SS: I went to the New Yorker theater at 88th Street and Broadway and met the owner, Dan Talbot. He ran a lot of old films there and he could also run nitrate by the way. It was very interesting. So I said to him “Look, I’m the editor of Screen Thrills Illustrated. My publisher and I would like to put on a Screen Thrills Illustrated Festival of movie serials and we’ll pay for it. They will rent your theater out for all and do it, or we’ll do it with you. We have the magazine, we can help promote it”. I didn’t know the man from Adam. He was like, testing me. “Well, there are no prints to these old serials. You could never put that on. It’s impossible.” He’s trying to put me down. “I said, well, no, Columbia Pictures are doing this and that, and the other thing. These independent exchanges in New York have this and that and the other thing. He’s gone now. I don’t like to speak unkindly of the dead or the living dead. Hey, he’s gone but he was an asshole. The fact of the matter is the guy took advantage of me, a young kid, used me. And that’s what we have in this industry. A user takes advantage of somebody else’s ideas, comments, productions. I’ve always tried to help people. Work with them. Encourage them. But I didn’t know what a user was. I learned that that day.
So he went ahead and did everything, as I said, without Screen Thrills, without me. I should have called him up and said something, but I didn’t. He rented the first Batman serial, The Batman 1943. They had re-issued safety prints at Columbia. He ran the whole thing on one day. Big sell-out. Everyone went crazy seeing this. It was the beginning of what was called camp, which was taking something that was quasi-serious and laughing at it. These serials may have been goofy, but they were never produced to be laughed at in reverse. But that’s what campiness became. And people were laughing at these kinds of things. So it was a big sell-out.

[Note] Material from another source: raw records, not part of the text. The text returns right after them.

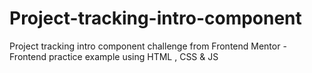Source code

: # Project-tracking-intro-component
 Project tracking intro component challenge from Frontend Mentor - Frontend practice example using HTML , CSS &amp; JS
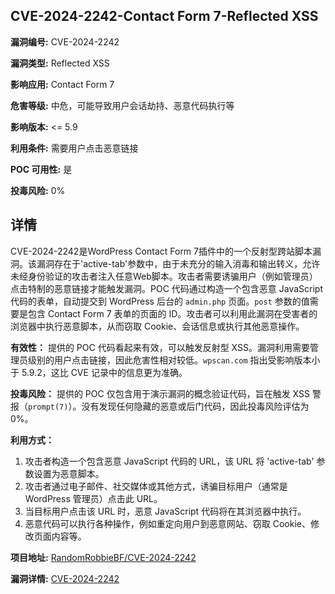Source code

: ## CVE-2024-2242-Contact Form 7-Reflected XSS

**漏洞编号:** CVE-2024-2242

**漏洞类型:** Reflected XSS

**影响应用:** Contact Form 7

**危害等级:** 中危，可能导致用户会话劫持、恶意代码执行等

**影响版本:** <= 5.9

**利用条件:** 需要用户点击恶意链接

**POC 可用性:** 是

**投毒风险:** 0%

## 详情

CVE-2024-2242是WordPress Contact Form 7插件中的一个反射型跨站脚本漏洞。该漏洞存在于'active-tab'参数中，由于未充分的输入消毒和输出转义，允许未经身份验证的攻击者注入任意Web脚本。攻击者需要诱骗用户（例如管理员）点击特制的恶意链接才能触发漏洞。POC 代码通过构造一个包含恶意 JavaScript 代码的表单，自动提交到 WordPress 后台的 `admin.php` 页面。`post` 参数的值需要是包含 Contact Form 7 表单的页面的 ID。攻击者可以利用此漏洞在受害者的浏览器中执行恶意脚本，从而窃取 Cookie、会话信息或执行其他恶意操作。

**有效性：** 提供的 POC 代码看起来有效，可以触发反射型 XSS。漏洞利用需要管理员级别的用户点击链接，因此危害性相对较低。`wpscan.com` 指出受影响版本小于 5.9.2，这比 CVE 记录中的信息更为准确。

**投毒风险：** 提供的 POC 仅包含用于演示漏洞的概念验证代码，旨在触发 XSS 警报（`prompt(7)`）。没有发现任何隐藏的恶意或后门代码，因此投毒风险评估为 0%。

**利用方式：**
1.  攻击者构造一个包含恶意 JavaScript 代码的 URL，该 URL 将 'active-tab' 参数设置为恶意脚本。
2.  攻击者通过电子邮件、社交媒体或其他方式，诱骗目标用户（通常是 WordPress 管理员）点击此 URL。
3.  当目标用户点击该 URL 时，恶意 JavaScript 代码将在其浏览器中执行。
4.  恶意代码可以执行各种操作，例如重定向用户到恶意网站、窃取 Cookie、修改页面内容等。


**项目地址:** [RandomRobbieBF/CVE-2024-2242](https://github.com/RandomRobbieBF/CVE-2024-2242)

**漏洞详情:** [CVE-2024-2242](https://nvd.nist.gov/vuln/detail/CVE-2024-2242)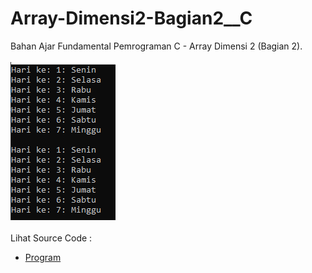 # Array-Dimensi2-Bagian2__C
Bahan Ajar Fundamental Pemrograman C - Array Dimensi 2 (Bagian 2).<br><br>
<img src="https://github.com/RizkyKhapidsyah/Array-Dimensi2-Bagian2__C/blob/master/result/001.PNG"><br><br>
Lihat Source Code : <br>
- <a href="https://github.com/RizkyKhapidsyah/Array-Dimensi2-Bagian2__C/blob/master/Source.c">Program</a>
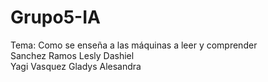 # Grupo5-IA
Tema: Como se enseña a las máquinas a leer y comprender </br>
Sanchez Ramos Lesly Dashiel </br>
Yagi Vasquez Gladys Alesandra
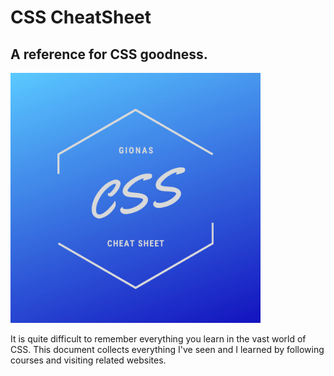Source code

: # CSS CheatSheet

## A reference for CSS goodness.

<img src="pictures/CSS.png" alt="CSS IMG" width="400">

It is quite difficult to remember everything you learn in the vast world of CSS. This document collects everything I've seen and I learned by following courses and visiting related websites.

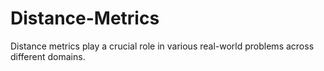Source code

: # Distance-Metrics
Distance metrics play a crucial role in various real-world problems across different domains.
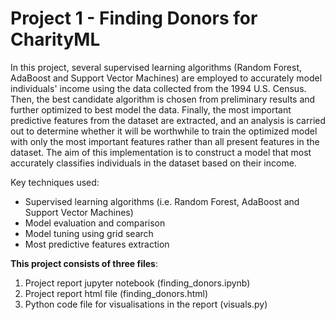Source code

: # Project 1 - Finding Donors for CharityML
In this project, several supervised learning algorithms (Random Forest, AdaBoost and Support Vector Machines) are employed to accurately model individuals' income using the data collected from the 1994 U.S. Census. Then, the best candidate algorithm is chosen from preliminary results and further optimized to best model the data. Finally, the most important predictive features from the dataset are extracted, and an analysis is carried out to determine whether it will be worthwhile to train the optimized model with only the most important features rather than all present features in the dataset. The aim of this implementation is to construct a model that most accurately classifies individuals in the dataset based on their income.

Key techniques used:
  * Supervised learning algorithms (i.e. Random Forest, AdaBoost and Support Vector Machines)
  * Model evaluation and comparison
  * Model tuning using grid search
  * Most predictive features extraction

**This project consists of three files**:
1. Project report jupyter notebook (finding_donors.ipynb)
2. Project report html file (finding_donors.html)
3. Python code file for visualisations in the report (visuals.py)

The idea then floated around from the big hit in New York to the Playboy Theater in Chicago. And they went to Columbia, rented the same Batman serial, ran it in one show. The full, whatever it was, 12 or 15 chapters. And the people went crazy. Maybe it ran more than one day, I don’t know. But Bill Dozier at Fox picked up on this, that this was camp, and what that meant. And it was a big hit. He got the rights to Batman and spun it off into the Batman TV series. I enjoyed it. I got a kick out of it. And, as a matter of fact, as a post-script to this, my friend, Joe Bonomo, famous strongman and star of silent serials, was approached by ABC network to help ABC come up with a summer replacement for Batman. They had the Batman show and he had a serial that I had found for him. The nitrates, the original material on the 1928 serial he made called The Chinatown Mystery. I got an idea because he had a friend at ABC by the name of Gene Pleshette. He was the father of the actress Suzanne Pleshette and a friend of Joe. As he came to the office he said “You got silent serials that’re a lot like Batman? Maybe we could do the summer replacement.” I said “maybe we can do something.”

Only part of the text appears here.